As an internationally respected interpreter of the works of Richard Strauss and Britten, what excites you about the music of these composers?
One of the things I love about this music is the challenge in learning it. It always amazes me how the notes on the pages, which at first make very little sense, begin to merge into meaningful phrases. Strauss and Britten have a great way of illustrating an emotion or a sense of place and time in their music. I couldn’t tell you why. I’m sure a musicologist could explain it. It’s just a feeling you get. Those soaring lines of Strauss are a dream to sing as a soprano and the thrill of getting with the orchestra for the first time on a piece such as Elektra (favourite and dream role), is what makes it all worthwhile.
What advice would you give early-career singers who are setting out on a career in performance?

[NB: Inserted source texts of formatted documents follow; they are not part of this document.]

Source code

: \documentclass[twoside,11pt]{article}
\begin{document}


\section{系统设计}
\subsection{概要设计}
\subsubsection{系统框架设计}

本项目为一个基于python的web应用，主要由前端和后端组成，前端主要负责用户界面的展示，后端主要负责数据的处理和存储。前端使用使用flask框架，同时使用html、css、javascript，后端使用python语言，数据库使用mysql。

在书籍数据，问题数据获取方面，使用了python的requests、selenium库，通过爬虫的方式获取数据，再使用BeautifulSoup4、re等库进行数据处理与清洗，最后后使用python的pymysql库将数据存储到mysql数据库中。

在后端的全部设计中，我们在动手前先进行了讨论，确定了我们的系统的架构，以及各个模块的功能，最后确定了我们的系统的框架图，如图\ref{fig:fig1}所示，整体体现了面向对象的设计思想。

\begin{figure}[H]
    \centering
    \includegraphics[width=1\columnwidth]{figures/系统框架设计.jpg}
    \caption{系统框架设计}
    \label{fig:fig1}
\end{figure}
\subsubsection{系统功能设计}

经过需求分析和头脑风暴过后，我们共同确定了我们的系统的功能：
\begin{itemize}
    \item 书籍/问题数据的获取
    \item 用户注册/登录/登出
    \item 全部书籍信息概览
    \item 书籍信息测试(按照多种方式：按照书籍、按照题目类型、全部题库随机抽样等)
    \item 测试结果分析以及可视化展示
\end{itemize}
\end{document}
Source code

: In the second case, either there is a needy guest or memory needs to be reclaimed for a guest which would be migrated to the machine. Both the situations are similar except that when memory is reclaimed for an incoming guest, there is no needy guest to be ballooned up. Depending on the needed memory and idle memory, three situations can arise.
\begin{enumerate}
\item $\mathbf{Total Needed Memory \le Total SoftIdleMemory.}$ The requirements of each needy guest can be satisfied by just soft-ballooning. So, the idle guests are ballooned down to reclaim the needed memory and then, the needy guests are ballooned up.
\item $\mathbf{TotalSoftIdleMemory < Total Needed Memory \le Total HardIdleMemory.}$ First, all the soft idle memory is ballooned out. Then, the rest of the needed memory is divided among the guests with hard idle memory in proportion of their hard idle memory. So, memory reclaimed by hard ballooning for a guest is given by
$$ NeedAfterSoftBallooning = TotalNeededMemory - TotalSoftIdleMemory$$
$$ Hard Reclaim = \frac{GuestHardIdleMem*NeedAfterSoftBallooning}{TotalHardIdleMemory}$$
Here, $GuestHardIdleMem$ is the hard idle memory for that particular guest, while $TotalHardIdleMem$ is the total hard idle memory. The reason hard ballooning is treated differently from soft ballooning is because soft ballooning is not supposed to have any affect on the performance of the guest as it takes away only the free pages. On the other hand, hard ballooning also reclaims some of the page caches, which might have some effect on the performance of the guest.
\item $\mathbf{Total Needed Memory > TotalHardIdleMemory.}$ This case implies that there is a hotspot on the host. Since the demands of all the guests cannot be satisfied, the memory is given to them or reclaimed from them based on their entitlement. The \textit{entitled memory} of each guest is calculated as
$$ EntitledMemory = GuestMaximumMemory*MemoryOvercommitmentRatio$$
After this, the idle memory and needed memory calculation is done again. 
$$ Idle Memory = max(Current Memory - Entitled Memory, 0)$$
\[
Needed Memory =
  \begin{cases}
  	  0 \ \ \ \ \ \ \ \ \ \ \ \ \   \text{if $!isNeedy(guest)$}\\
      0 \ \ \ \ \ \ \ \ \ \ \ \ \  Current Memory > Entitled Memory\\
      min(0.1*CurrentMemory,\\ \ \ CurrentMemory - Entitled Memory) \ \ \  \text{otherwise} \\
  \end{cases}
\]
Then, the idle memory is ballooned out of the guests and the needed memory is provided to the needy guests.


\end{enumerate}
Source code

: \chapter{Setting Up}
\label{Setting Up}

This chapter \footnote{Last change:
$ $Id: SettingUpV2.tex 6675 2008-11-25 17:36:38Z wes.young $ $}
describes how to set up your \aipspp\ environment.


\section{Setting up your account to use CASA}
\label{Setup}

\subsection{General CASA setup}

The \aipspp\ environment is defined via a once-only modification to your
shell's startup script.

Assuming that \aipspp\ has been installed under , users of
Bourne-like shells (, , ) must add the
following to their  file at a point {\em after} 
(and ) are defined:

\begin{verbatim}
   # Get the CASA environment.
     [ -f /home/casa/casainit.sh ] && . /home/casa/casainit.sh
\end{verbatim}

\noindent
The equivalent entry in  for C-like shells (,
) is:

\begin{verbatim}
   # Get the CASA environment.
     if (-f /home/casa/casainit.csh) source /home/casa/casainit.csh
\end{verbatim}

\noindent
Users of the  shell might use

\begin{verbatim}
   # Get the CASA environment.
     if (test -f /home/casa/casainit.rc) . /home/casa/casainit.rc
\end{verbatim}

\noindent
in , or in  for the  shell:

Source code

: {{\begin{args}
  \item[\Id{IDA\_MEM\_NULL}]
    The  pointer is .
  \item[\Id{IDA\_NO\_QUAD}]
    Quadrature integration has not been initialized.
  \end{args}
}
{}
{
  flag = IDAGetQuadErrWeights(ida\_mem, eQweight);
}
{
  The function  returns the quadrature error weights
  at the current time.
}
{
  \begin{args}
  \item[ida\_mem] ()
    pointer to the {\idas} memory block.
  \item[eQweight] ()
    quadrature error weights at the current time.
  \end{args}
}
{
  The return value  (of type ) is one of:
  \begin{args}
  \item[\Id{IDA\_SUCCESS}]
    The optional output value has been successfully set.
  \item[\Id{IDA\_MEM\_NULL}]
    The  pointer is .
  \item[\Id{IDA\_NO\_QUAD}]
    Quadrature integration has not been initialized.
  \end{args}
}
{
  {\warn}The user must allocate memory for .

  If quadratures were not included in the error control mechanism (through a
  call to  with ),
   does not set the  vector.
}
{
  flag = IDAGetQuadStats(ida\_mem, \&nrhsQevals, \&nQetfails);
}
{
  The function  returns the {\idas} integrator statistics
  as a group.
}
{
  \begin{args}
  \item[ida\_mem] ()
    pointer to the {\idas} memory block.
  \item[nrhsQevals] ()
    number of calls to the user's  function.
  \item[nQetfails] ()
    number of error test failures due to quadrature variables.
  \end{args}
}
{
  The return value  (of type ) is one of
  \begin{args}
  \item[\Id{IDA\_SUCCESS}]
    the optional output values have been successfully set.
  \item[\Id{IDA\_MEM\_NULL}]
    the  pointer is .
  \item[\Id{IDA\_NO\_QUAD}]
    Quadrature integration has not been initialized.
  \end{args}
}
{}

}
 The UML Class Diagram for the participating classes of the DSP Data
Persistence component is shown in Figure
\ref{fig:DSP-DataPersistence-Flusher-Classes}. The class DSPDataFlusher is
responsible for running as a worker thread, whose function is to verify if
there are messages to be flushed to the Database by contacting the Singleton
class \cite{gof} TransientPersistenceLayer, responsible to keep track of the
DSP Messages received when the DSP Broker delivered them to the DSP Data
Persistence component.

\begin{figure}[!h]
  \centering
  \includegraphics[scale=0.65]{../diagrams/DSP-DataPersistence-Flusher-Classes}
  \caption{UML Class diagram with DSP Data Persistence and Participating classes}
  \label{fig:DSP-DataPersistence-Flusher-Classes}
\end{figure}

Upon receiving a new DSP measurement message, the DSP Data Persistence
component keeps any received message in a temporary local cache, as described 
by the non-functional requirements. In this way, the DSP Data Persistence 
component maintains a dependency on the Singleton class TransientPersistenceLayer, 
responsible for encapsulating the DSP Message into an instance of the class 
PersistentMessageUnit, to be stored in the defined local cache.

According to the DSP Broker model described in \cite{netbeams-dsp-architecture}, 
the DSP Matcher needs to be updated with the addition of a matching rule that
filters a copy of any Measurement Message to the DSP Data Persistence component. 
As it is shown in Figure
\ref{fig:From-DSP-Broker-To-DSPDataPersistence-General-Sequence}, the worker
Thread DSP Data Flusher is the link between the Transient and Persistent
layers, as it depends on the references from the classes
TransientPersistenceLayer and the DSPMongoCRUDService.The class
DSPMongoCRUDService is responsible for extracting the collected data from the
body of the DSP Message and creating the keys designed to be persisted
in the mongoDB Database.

Look after your head while those around you are losing theirs. Mind yourself and listen to your body and your voice, and what it’s telling you. Stay grounded. It’s not life or death. It’s music. Live as normally as you can in the spaces. Keep connected with friends and family. Their lives go on busily while you are away, so it’s up to you to get in touch when you get home. Always have a listening ear to check in with every so often, whether it be a teacher or a vocal coach. They hear you much better than you do yourself. Enjoy it!!